Shakespeare comedies end with everyone easily pairing off, each partner staring in adoration upon their mate. Long ago, I attended a showing of “Dog in the Manger,” a play by Lope de Vega, a contemporary to the Elizabethan bard. In his comedy, the couples paired off as well, the lead protagonist won the woman he desired. And yet there was a sense of unease, as if he was wondering whether he had made the right decision. It could have been the director’s note. But I also wondered about the role of relationships, love, and marriage in the Spanish Golden Age.
The general custom in the patrician class was for the parents to negotiate with another family and arrange the marriage. It was a long process, which frequently involved making inquiries about the background of the family. Parents of the bride gave a dowry to the groom, which is meant to help him embark on his life creating the next aristocratic generation. In the lower classes, arrangements didn’t happen as much and marriage was more of an option than a definite path. Strange to say that the lower classes had more freedom when it came to choosing their partner, but finances did become involved as well. The city government of Seville offered a small amount of funds for those lower-classed individuals who wanted to marry, thus providing them a meagre dowry.
This wasn’t to say that love was not involved. Love complicated this system. When a daughter becomes of marrying age, the parents take on the responsibility to start finding a husband for her. If that daughter is already in love with a man, and that man is not someone the parents want, they may intervene by sending her to a convent for a period of time. The general rule was if after that extended time apart, she still wishes to marry him, then she is allowed. On one hand, this sounds like love championing all.

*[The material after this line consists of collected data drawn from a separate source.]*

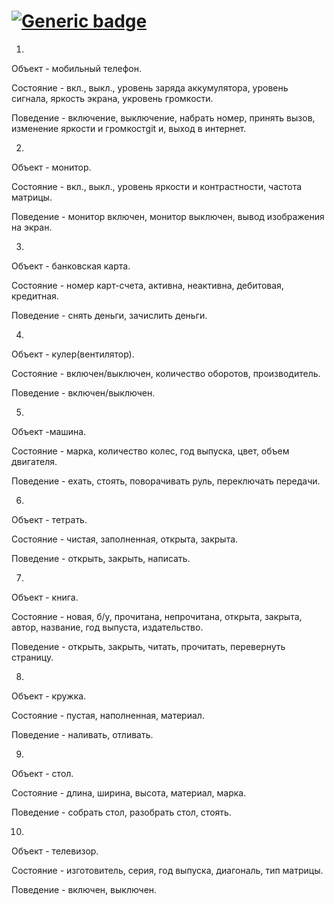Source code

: # [![Generic badge](https://img.shields.io/badge/homework-JAVA-fa0000.svg)](https://moodle.jrr.by/)
1.
Объект - мобильный телефон.

Состояние - вкл., выкл., уровень заряда аккумулятора, уровень сигнала, 
яркость экрана, укровень громкости.

Поведение - включение, выключение, набрать номер, принять вызов, изменение 
яркости и громкостgit и, выход в интернет.

2.
Объект - монитор.

Состояние - вкл., выкл., уровень яркости и контрастности, частота матрицы.

Поведение - монитор включен, монитор выключен, вывод изображения на экран.

3.
Объект - банковская карта.

Состояние - номер карт-счета, активна, неактивна, дебитовая, кредитная.

Поведение - снять деньги, зачислить деньги.

4.
Объект - кулер(вентилятор).

Состояние - включен/выключен, количество оборотов, производитель.

Поведение - включен/выключен.

5.
Объект -машина.

Состояние - марка, количество колес, год выпуска, цвет, объем двигателя.

Поведение - ехать, стоять, поворачивать руль, переключать передачи.

6.
Объект - тетрать.

Состояние - чистая, заполненная, открыта, закрыта.

Поведение - открыть, закрыть, написать.

7.
Объект - книга.

Состояние - новая, б/у, прочитана, непрочитана, открыта, закрыта, автор, 
название, год выпуста, издательство.

Поведение - открыть, закрыть, читать, прочитать, перевернуть страницу.

8.
Объект - кружка.

Состояние - пустая, наполненная, материал.

Поведение - наливать, отливать.

9.
Объект - стол.

Состояние - длина, ширина, высота, материал, марка.

Поведение - собрать стол, разобрать стол, стоять.

10.
Объект - телевизор.

Состояние - изготовитель, серия, год выпуска, диагональ, тип матрицы.

Поведение - включен, выключен.
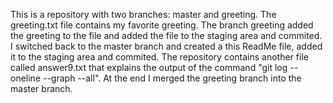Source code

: This is a repository with two branches: master and greeting.
The greeting.txt file contains my favorite greeting.
The branch greeting added the greeting to the file and added the file to the staging area and commited.
I switched back to the master branch and created a this ReadMe file, added it to the staging area and commited.
The repository contains another file called answer9.txt that explains the output of the command "git log --oneline --graph --all".
At the end I merged the greeting branch into the master branch. 
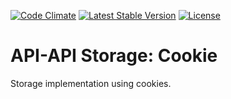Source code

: [![Code Climate](https://codeclimate.com/github/api-api/storage-cookie/badges/gpa.svg)](https://codeclimate.com/github/api-api/storage-cookie)
[![Latest Stable Version](https://poser.pugx.org/api-api/storage-cookie/version)](https://packagist.org/packages/api-api/storage-cookie)
[![License](https://poser.pugx.org/api-api/storage-cookie/license)](https://packagist.org/packages/api-api/storage-cookie)

# API-API Storage: Cookie

Storage implementation using cookies.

On the other hand, it sounds like the parents are challenged to ensure that the husband for their daughter is of their choosing and not her own.
These risks, along with the ongoing need for unmarried men and women to be kept apart meant that the sexes rarely interacted with one another. During performances at the corral (the round theatre) the unmarried women would be confined to a separate balcony only they could access through a secret passage (with guards). Before the play and during intermission, men from below would throw sweets to them. At the end of mass, women would pass through the narthex to bless themselves with holy water before leaving the church. Young men would scurry and jostle to get to the narthex first and sprinkle the water. Courtship consisted more of “throwing at” than “talking to.”
Then there are motes. Since unmarried men and women were rarely around one another, in their separate spaces they would send small poems with an amorous bent towards one another. This would usually happen in palaces or large estates. Known as motes, they were usually couplet lines written on one piece of paper and then passed back and forth. They had an intermediary sending this paper between the two.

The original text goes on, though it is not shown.